Reflection: My God Is Greater Than All Of This

Fr. Eseese 'Ace' Tui • May 1, 2026

Optional Memorial of Saint Joseph the Worker


REFLECTION:

There is something both comforting and unsettling in this part of Acts of the Apostles. St. Paul the Apostle stands before the people and names a hard truth: those who heard the Scriptures every Sabbath still failed to recognize what God was doing. They misunderstood. They misjudged. They even rejected the very one they had been waiting for. And yet—this is the heart of it—none of that stopped God.


“But God raised him from the dead.”


Human failure, misunderstanding, even resistance… none of it had the final word. In a mysterious way, it was all taken up into God’s plan. What looked like defeat became the very path to salvation.


And if we’re honest, that pattern doesn’t just belong to the past. It continues in our lives today.


There are moments when we try to do what is right—when our intention is for the good of others, for the good of a community—and yet it is misunderstood. There are times when conversations happen without us, when our words are not carried accurately, or when questions meant to bring clarity are received as something else.
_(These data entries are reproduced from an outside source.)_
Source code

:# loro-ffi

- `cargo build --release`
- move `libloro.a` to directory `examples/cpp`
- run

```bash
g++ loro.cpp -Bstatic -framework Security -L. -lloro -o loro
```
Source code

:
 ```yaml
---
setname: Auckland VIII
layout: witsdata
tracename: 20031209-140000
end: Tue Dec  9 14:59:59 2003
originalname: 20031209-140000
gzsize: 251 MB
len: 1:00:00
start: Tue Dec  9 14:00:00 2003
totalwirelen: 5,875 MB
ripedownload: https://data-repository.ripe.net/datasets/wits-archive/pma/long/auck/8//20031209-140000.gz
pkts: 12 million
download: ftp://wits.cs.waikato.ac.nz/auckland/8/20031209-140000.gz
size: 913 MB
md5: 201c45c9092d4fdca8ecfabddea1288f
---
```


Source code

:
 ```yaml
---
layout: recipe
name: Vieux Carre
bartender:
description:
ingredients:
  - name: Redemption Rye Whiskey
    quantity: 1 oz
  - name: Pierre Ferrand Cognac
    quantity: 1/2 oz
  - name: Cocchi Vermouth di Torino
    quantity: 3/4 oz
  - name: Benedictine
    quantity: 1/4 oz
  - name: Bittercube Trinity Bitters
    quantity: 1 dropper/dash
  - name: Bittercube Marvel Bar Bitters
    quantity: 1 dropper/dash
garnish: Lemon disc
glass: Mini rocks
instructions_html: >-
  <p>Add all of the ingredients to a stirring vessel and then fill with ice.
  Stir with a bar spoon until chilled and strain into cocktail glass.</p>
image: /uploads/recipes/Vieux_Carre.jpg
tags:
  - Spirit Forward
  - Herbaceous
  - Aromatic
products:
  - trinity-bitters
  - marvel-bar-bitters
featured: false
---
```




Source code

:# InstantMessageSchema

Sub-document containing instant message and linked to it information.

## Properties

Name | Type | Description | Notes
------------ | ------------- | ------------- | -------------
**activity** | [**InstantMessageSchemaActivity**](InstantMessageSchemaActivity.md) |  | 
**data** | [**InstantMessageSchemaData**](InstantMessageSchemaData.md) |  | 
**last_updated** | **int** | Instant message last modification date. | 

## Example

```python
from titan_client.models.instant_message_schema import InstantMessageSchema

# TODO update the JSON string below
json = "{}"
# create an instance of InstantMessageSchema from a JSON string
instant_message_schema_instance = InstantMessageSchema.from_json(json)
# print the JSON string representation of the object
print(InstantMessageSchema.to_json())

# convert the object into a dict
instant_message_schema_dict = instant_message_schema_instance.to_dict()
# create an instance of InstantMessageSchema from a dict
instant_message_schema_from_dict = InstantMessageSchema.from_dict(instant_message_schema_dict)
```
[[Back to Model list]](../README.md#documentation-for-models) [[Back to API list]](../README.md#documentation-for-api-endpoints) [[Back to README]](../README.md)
And in those moments, we can find ourselves not only frustrated, but quietly alone—wondering how something meant for good became something perceived otherwise.


That experience can stir something deep within us—hurt, confusion, even a sense of being set aside. The temptation is real: to defend ourselves, to push back, or to lose trust.
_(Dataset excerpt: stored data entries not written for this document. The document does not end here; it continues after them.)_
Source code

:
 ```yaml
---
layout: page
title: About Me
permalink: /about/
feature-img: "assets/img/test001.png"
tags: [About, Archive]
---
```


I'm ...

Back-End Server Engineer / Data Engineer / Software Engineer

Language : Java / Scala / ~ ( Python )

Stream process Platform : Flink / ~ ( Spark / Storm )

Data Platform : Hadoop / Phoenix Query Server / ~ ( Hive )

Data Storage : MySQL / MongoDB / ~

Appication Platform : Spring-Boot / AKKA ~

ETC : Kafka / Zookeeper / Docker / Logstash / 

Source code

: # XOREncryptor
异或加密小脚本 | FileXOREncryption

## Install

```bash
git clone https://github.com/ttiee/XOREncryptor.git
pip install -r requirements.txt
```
But the Word today invites us to see differently.


Because if God could take the rejection of His Son—misunderstood, falsely accused, and handed over—and transform it into the greatest act of salvation… then He can also take the misunderstandings, the tensions, and even the hidden struggles in our own lives, and weave them into something greater.
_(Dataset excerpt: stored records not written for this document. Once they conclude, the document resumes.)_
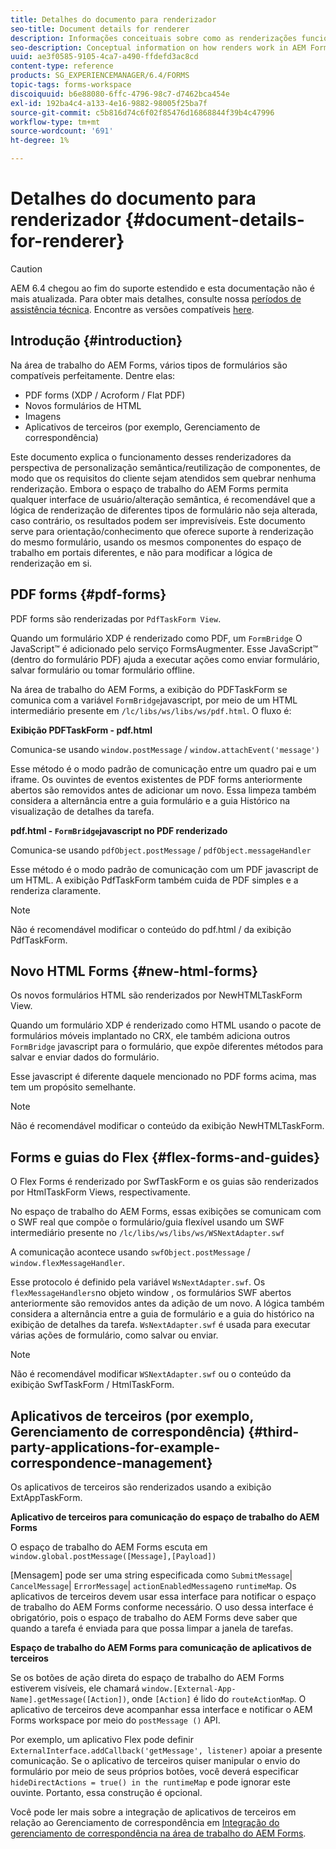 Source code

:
 ```yaml
---
title: Detalhes do documento para renderizador
seo-title: Document details for renderer
description: Informações conceituais sobre como as renderizações funcionam no espaço de trabalho do AEM Forms para renderizar os vários tipos de formulário e arquivo suportados.
seo-description: Conceptual information on how renders work in AEM Forms workspace to render the various supported form and file types.
uuid: ae3f0585-9105-4ca7-a490-ffdefd3ac8cd
content-type: reference
products: SG_EXPERIENCEMANAGER/6.4/FORMS
topic-tags: forms-workspace
discoiquuid: b6e88080-6ffc-4796-98c7-d7462bca454e
exl-id: 192ba4c4-a133-4e16-9882-98005f25ba7f
source-git-commit: c5b816d74c6f02f85476d16868844f39b4c47996
workflow-type: tm+mt
source-wordcount: '691'
ht-degree: 1%

---
```


# Detalhes do documento para renderizador {#document-details-for-renderer}

>[!CAUTION]
>
>AEM 6.4 chegou ao fim do suporte estendido e esta documentação não é mais atualizada. Para obter mais detalhes, consulte nossa [períodos de assistência técnica](https://helpx.adobe.com/br/support/programs/eol-matrix.html). Encontre as versões compatíveis [here](https://experienceleague.adobe.com/docs/).

## Introdução {#introduction}

Na área de trabalho do AEM Forms, vários tipos de formulários são compatíveis perfeitamente. Dentre elas:

* PDF forms (XDP / Acroform / Flat PDF)
* Novos formulários de HTML
* Imagens
* Aplicativos de terceiros (por exemplo, Gerenciamento de correspondência)

Este documento explica o funcionamento desses renderizadores da perspectiva de personalização semântica/reutilização de componentes, de modo que os requisitos do cliente sejam atendidos sem quebrar nenhuma renderização. Embora o espaço de trabalho do AEM Forms permita qualquer interface de usuário/alteração semântica, é recomendável que a lógica de renderização de diferentes tipos de formulário não seja alterada, caso contrário, os resultados podem ser imprevisíveis. Este documento serve para orientação/conhecimento que oferece suporte à renderização do mesmo formulário, usando os mesmos componentes do espaço de trabalho em portais diferentes, e não para modificar a lógica de renderização em si.

## PDF forms {#pdf-forms}

PDF forms são renderizadas por `PdfTaskForm View`.

Quando um formulário XDP é renderizado como PDF, um `FormBridge` O JavaScript™ é adicionado pelo serviço FormsAugmenter. Esse JavaScript™ (dentro do formulário PDF) ajuda a executar ações como enviar formulário, salvar formulário ou tomar formulário offline.

Na área de trabalho do AEM Forms, a exibição do PDFTaskForm se comunica com a variável `FormBridge`javascript, por meio de um HTML intermediário presente em `/lc/libs/ws/libs/ws/pdf.html`. O fluxo é:

**Exibição PDFTaskForm - pdf.html**

Comunica-se usando `window.postMessage` / `window.attachEvent('message')`

Esse método é o modo padrão de comunicação entre um quadro pai e um iframe. Os ouvintes de eventos existentes de PDF forms anteriormente abertos são removidos antes de adicionar um novo. Essa limpeza também considera a alternância entre a guia formulário e a guia Histórico na visualização de detalhes da tarefa.

**pdf.html - `FormBridge`javascript no PDF renderizado**

Comunica-se usando `pdfObject.postMessage` / `pdfObject.messageHandler`

Esse método é o modo padrão de comunicação com um PDF javascript de um HTML. A exibição PdfTaskForm também cuida de PDF simples e a renderiza claramente.

>[!NOTE]
>
>Não é recomendável modificar o conteúdo do pdf.html / da exibição PdfTaskForm.

## Novo HTML Forms {#new-html-forms}

Os novos formulários HTML são renderizados por NewHTMLTaskForm View.

Quando um formulário XDP é renderizado como HTML usando o pacote de formulários móveis implantado no CRX, ele também adiciona outros `FormBridge` javascript para o formulário, que expõe diferentes métodos para salvar e enviar dados do formulário.

Esse javascript é diferente daquele mencionado no PDF forms acima, mas tem um propósito semelhante.

>[!NOTE]
>
>Não é recomendável modificar o conteúdo da exibição NewHTMLTaskForm.

## Forms e guias do Flex {#flex-forms-and-guides}

O Flex Forms é renderizado por SwfTaskForm e os guias são renderizados por HtmlTaskForm Views, respectivamente.

No espaço de trabalho do AEM Forms, essas exibições se comunicam com o SWF real que compõe o formulário/guia flexível usando um SWF intermediário presente no `/lc/libs/ws/libs/ws/WSNextAdapter.swf`

A comunicação acontece usando `swfObject.postMessage` / `window.flexMessageHandler`.

Esse protocolo é definido pela variável `WsNextAdapter.swf`. Os `flexMessageHandlers`no objeto window , os formulários SWF abertos anteriormente são removidos antes da adição de um novo. A lógica também considera a alternância entre a guia de formulário e a guia do histórico na exibição de detalhes da tarefa. `WsNextAdapter.swf` é usada para executar várias ações de formulário, como salvar ou enviar.

>[!NOTE]
>
>Não é recomendável modificar `WSNextAdapter.swf` ou o conteúdo da exibição SwfTaskForm / HtmlTaskForm.

## Aplicativos de terceiros (por exemplo, Gerenciamento de correspondência) {#third-party-applications-for-example-correspondence-management}

Os aplicativos de terceiros são renderizados usando a exibição ExtAppTaskForm.

**Aplicativo de terceiros para comunicação do espaço de trabalho do AEM Forms**

O espaço de trabalho do AEM Forms escuta em `window.global.postMessage([Message],[Payload])`

[Mensagem] pode ser uma string especificada como `SubmitMessage`| `CancelMessage`| `ErrorMessage`| `actionEnabledMessage`no `runtimeMap`. Os aplicativos de terceiros devem usar essa interface para notificar o espaço de trabalho do AEM Forms conforme necessário. O uso dessa interface é obrigatório, pois o espaço de trabalho do AEM Forms deve saber que quando a tarefa é enviada para que possa limpar a janela de tarefas.

**Espaço de trabalho do AEM Forms para comunicação de aplicativos de terceiros**

Se os botões de ação direta do espaço de trabalho do AEM Forms estiverem visíveis, ele chamará `window.[External-App-Name].getMessage([Action])`, onde `[Action]` é lido do `routeActionMap`. O aplicativo de terceiros deve acompanhar essa interface e notificar o AEM Forms workspace por meio do `postMessage ()` API.

Por exemplo, um aplicativo Flex pode definir `ExternalInterface.addCallback('getMessage', listener)` apoiar a presente comunicação. Se o aplicativo de terceiros quiser manipular o envio do formulário por meio de seus próprios botões, você deverá especificar `hideDirectActions = true() in the runtimeMap` e pode ignorar este ouvinte. Portanto, essa construção é opcional.

Você pode ler mais sobre a integração de aplicativos de terceiros em relação ao Gerenciamento de correspondência em [Integração do gerenciamento de correspondência na área de trabalho do AEM Forms](/help/forms/using/integrating-correspondence-management-html-workspace.md).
This doesn’t mean the hurt isn’t real. It is.


It doesn’t mean misunderstandings are good. They aren’t. But it does mean this: they are not the end of the story. And here is where faith deepens.


Even in the midst of confusion, I have to remind myself of a simple but powerful truth: my God is greater than all of this. Greater than miscommunication. Greater than assumptions. Greater than any moment that makes us feel isolated or unsupported.



God is still at work—often quietly, often beneath the surface—writing a chapter we cannot yet fully see.

And maybe the deeper question for us is not, “Why is this happening?” But rather, “How is God working through this?”


In every community—whether parish, school, or family—we are all still learning how to listen better, to trust more deeply, and to seek the truth with humility. Sometimes that process is messy. Sometimes it reveals wounds we didn’t know were there. But even that can become a place of grace, if we allow God into it.

Because the same God who raised Jesus from the dead is still present in the life of His Church.


Still guiding. Still redeeming. Still bringing light out of confusion.


So when we find ourselves in moments of misunderstanding or even quiet suffering, we hold onto this truth:

God is not absent. God is not finished. And God’s plan is not undone. “But God raised him from the dead.”


And because of that, there is always more to the story.